*Task details:* From the data below, return the exact lines starting at the line containing "가진 선형 영역 계산" and ending at the line containing "arXiv:2509.15441v1 Announce Type: new", both included, and nothing else.

==== Records provided

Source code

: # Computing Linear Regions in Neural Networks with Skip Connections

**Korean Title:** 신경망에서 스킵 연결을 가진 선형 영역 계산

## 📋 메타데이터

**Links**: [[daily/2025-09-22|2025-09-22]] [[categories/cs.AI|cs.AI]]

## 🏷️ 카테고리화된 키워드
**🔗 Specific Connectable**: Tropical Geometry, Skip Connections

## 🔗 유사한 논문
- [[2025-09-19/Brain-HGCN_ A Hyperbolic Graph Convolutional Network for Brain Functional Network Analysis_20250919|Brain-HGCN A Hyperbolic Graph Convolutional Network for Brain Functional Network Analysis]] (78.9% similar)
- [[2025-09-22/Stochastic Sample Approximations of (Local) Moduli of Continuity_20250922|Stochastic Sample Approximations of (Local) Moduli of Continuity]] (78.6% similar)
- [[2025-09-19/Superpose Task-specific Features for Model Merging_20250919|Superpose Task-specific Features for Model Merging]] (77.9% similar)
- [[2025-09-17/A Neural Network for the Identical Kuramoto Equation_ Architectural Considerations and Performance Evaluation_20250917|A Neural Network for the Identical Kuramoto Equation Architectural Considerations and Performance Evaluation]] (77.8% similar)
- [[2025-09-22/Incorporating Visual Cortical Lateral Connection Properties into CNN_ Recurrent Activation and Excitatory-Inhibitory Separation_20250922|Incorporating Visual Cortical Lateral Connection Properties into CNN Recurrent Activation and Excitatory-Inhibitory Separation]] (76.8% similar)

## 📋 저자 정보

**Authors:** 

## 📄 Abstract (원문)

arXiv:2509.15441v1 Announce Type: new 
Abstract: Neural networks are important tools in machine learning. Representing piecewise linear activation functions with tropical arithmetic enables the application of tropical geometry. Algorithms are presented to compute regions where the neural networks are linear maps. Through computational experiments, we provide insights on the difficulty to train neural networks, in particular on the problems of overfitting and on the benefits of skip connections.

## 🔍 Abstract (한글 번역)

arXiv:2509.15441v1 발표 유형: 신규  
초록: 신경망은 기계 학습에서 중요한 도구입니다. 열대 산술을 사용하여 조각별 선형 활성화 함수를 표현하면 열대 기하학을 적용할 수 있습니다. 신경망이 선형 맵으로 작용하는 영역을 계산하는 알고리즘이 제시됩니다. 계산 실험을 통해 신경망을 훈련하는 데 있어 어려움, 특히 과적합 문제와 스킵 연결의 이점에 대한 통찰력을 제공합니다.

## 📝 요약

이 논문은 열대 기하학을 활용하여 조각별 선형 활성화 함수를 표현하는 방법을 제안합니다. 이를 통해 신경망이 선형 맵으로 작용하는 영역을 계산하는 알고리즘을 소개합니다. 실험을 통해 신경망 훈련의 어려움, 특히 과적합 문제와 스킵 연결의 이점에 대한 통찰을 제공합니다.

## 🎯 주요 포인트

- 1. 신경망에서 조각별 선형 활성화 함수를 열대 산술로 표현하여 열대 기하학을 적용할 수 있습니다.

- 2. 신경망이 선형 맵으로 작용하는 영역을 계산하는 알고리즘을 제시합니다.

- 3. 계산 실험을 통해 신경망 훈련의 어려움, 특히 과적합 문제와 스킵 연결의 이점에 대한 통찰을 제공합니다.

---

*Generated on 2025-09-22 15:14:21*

========

*Task result:*
**Korean Title:** 신경망에서 스킵 연결을 가진 선형 영역 계산

## 📋 메타데이터

**Links**: [[daily/2025-09-22|2025-09-22]] [[categories/cs.AI|cs.AI]]

## 🏷️ 카테고리화된 키워드
**🔗 Specific Connectable**: Tropical Geometry, Skip Connections

## 🔗 유사한 논문
- [[2025-09-19/Brain-HGCN_ A Hyperbolic Graph Convolutional Network for Brain Functional Network Analysis_20250919|Brain-HGCN A Hyperbolic Graph Convolutional Network for Brain Functional Network Analysis]] (78.9% similar)
- [[2025-09-22/Stochastic Sample Approximations of (Local) Moduli of Continuity_20250922|Stochastic Sample Approximations of (Local) Moduli of Continuity]] (78.6% similar)
- [[2025-09-19/Superpose Task-specific Features for Model Merging_20250919|Superpose Task-specific Features for Model Merging]] (77.9% similar)
- [[2025-09-17/A Neural Network for the Identical Kuramoto Equation_ Architectural Considerations and Performance Evaluation_20250917|A Neural Network for the Identical Kuramoto Equation Architectural Considerations and Performance Evaluation]] (77.8% similar)
- [[2025-09-22/Incorporating Visual Cortical Lateral Connection Properties into CNN_ Recurrent Activation and Excitatory-Inhibitory Separation_20250922|Incorporating Visual Cortical Lateral Connection Properties into CNN Recurrent Activation and Excitatory-Inhibitory Separation]] (76.8% similar)

## 📋 저자 정보

**Authors:** 

## 📄 Abstract (원문)

arXiv:2509.15441v1 Announce Type: new 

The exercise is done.